“Rin, setelah mendengar cerita Andin tadi, aku seolah
diingatkan kembali bahwa kejahatan itu nggak kenal waktu dan nggak pandang
bulu. Kayak apapun amannya keadaan, kita wajib tetap waspada. Karena, kata Bang
Napi, kejahatan itu terjadi bukan hanya karena ada niat, tapi karena ada
kesempatan.”
“Hmmm…arassoh..”
Pagi ini, aku terbangun jam 7 setelah sholat Subuh tadi.
Hari ini aku dan Rini berniat untuk berpuasa. Bismillah, semoga Engkau kuatkan
kami ya Allah. Setelah bangun, aku langsung menekuni PROPOSAL penelitianku.
“Duh, kok jadi puyeng gini ya? Ini gara-gara udah berjeda
nulis KTI atau emang sistematikanya rempong?”
Aku terbentur di BAB III. Pengennya langsung SMS pak Suarman
aja. Tapi, masa beginian aja harus nanya dulu sih? Malu ah. Usaha semaksimal mungkin
dulu, baru ntar ketemu bapak dengan membawa print outnya. *bukti keseriusan.

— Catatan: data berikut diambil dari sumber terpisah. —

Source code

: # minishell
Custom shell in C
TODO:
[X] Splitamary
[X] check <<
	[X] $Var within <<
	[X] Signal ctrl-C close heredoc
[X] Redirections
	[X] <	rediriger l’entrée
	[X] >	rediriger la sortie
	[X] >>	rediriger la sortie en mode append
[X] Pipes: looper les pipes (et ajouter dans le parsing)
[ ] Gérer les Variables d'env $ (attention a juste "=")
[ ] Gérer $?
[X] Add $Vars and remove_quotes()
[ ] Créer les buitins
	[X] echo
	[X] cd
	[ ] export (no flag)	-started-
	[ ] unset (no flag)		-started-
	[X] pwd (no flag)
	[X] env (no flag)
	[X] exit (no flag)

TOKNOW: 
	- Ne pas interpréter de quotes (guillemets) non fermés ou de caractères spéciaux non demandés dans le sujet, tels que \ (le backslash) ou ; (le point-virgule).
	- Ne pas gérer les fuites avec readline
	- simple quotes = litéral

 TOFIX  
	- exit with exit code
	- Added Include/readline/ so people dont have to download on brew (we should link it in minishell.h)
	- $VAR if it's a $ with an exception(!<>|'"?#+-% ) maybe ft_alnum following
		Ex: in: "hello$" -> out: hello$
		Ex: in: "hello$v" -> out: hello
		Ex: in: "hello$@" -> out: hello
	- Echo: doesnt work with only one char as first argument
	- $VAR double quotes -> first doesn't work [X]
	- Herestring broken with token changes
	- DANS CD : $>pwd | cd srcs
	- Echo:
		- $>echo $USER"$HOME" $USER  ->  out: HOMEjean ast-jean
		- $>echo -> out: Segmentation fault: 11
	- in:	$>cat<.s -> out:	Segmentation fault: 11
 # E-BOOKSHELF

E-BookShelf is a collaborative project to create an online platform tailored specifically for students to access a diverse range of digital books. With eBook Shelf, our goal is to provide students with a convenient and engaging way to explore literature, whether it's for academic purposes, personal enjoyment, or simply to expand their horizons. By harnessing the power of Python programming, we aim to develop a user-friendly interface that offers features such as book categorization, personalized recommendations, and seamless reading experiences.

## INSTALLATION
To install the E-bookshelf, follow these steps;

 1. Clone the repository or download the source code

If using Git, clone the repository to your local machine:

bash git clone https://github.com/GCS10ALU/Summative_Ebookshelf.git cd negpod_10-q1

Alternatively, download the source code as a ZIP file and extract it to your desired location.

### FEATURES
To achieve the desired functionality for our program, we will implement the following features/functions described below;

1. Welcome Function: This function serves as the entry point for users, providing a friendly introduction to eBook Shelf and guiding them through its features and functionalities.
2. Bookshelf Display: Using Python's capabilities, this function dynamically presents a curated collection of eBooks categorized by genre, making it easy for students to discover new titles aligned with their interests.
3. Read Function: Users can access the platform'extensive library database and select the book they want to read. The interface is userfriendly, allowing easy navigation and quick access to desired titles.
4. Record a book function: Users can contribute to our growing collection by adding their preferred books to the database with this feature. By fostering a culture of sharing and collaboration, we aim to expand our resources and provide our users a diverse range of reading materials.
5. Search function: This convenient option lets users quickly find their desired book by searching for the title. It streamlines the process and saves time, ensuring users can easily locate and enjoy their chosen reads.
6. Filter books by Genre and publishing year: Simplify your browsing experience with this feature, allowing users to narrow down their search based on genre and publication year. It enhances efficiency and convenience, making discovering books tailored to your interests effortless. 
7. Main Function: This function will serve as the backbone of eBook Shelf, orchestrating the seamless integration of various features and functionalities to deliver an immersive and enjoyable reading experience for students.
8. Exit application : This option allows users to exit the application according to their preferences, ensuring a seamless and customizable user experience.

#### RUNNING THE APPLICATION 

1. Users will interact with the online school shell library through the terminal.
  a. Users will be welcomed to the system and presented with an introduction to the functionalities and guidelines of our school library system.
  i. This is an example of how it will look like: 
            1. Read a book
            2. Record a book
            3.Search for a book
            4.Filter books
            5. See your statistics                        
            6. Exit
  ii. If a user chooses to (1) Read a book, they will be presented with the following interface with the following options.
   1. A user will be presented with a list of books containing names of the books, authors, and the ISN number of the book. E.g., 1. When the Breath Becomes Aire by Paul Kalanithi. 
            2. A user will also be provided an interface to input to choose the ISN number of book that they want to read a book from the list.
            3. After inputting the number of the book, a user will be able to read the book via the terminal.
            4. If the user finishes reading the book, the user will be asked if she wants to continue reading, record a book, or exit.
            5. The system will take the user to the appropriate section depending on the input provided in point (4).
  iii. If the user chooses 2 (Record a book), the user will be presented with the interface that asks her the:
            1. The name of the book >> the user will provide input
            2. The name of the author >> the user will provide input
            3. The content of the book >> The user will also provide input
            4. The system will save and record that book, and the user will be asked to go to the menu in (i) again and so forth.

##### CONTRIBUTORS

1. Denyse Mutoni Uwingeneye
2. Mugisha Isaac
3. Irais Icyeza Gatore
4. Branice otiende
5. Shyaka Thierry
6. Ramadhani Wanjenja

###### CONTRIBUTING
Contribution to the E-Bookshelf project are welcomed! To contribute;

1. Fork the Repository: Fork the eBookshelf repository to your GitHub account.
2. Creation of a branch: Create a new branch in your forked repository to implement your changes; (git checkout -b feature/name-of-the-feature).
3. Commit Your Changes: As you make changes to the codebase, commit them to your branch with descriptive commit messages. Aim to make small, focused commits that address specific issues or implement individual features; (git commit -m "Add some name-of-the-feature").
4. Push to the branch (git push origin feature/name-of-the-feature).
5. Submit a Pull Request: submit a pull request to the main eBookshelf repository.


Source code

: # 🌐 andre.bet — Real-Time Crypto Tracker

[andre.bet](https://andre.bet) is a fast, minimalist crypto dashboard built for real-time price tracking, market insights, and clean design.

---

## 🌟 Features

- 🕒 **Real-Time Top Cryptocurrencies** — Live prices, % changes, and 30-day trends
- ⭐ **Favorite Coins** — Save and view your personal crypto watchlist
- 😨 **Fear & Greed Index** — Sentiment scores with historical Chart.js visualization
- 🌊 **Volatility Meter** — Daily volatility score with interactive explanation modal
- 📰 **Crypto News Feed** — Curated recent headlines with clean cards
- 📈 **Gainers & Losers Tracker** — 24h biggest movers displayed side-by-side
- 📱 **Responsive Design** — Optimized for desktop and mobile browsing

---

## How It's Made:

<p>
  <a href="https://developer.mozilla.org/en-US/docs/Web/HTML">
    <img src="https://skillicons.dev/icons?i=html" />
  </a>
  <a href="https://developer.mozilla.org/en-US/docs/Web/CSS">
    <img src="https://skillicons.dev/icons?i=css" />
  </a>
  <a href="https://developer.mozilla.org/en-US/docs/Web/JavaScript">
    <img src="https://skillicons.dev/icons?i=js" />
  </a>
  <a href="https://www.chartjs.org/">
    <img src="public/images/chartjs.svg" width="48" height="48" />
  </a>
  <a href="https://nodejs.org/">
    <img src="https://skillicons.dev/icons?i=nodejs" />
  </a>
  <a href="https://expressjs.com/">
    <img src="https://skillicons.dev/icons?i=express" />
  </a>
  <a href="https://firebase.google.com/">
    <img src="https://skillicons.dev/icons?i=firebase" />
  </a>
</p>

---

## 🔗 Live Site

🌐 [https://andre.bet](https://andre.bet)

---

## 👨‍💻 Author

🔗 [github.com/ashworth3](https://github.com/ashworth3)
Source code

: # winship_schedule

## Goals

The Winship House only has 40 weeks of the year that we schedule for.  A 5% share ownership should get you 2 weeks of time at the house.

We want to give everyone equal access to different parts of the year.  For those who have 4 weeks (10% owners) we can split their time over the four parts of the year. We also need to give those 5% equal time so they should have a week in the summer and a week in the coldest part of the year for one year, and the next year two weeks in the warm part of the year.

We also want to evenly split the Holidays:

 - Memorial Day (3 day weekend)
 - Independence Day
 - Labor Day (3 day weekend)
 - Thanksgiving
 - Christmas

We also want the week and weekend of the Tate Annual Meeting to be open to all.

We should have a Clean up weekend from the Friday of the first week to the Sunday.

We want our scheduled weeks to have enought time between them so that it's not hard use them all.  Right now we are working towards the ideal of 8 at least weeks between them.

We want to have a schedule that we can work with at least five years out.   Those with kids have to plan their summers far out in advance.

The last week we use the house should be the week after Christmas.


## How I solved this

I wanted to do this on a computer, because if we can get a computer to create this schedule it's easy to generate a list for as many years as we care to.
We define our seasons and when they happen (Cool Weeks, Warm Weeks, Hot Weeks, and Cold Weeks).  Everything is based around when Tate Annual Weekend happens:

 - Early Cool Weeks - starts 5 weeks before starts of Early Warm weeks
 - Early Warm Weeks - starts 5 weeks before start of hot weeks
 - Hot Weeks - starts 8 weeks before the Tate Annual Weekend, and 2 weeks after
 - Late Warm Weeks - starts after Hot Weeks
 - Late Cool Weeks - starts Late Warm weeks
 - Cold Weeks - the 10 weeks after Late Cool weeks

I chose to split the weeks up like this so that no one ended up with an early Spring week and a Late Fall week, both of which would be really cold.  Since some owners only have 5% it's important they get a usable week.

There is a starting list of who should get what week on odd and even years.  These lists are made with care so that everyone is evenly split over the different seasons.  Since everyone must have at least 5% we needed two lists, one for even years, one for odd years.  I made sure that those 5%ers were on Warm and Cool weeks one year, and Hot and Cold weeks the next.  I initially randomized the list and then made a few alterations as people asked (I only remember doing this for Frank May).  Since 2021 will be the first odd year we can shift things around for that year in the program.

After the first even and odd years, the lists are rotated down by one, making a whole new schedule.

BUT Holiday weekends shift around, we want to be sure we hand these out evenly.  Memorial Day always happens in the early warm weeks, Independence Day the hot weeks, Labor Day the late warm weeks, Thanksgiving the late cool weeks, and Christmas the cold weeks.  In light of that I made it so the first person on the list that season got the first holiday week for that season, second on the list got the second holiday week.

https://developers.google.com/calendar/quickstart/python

Ku lirik kalender di samping tempat tidur. Sudah tanggal 6
Agustus. Kata Tika kemarin, ada jadwal ujian tanggal 10 ini. Four Days left,
pemirsaaaaaaa. Kok aku nyantai banget sih? Padahal fixasi judul dan masalahku
udah 4 hari yang lalu clearnya. Hikss..
“Teman-teman yang udah selesai itu gimana? Mereka puyeng
gini juga?”
Pertanyaanku mulai
menjalar dan melebar. Meraka pastilah merasakan kebingungan juga. Tapi bedanya
mereka denganku adalah karena mereka udah lama menekuni itu. Sedangkan aku?
Hemmm..hanya Allahlah yang tahu.
“El kan punya buku tentang Metoe Penelitian tuuu.”
“Hah? Serius Rin? Buku yang mana ya?”
“Udah dia yang belik. Dia pula yang lupa. Di rak-rak buku
itulah pokoknya.”
“Oh iyaaaa..heheh.”

“Coba yang di sudut sana El. Ada 1 yang kosong tuh ku
lihat.”
Aku menuruti saran Rini.
“Mbak, mau nanya nih, gimana caranya ngonekkin internetnya
ya?” tanya laki-laki berkaos merah yang duduk tepat di sebelah casan laptop.
Ia menyodorkan laptopnya kepadaku untuk ku tindaklanjuti.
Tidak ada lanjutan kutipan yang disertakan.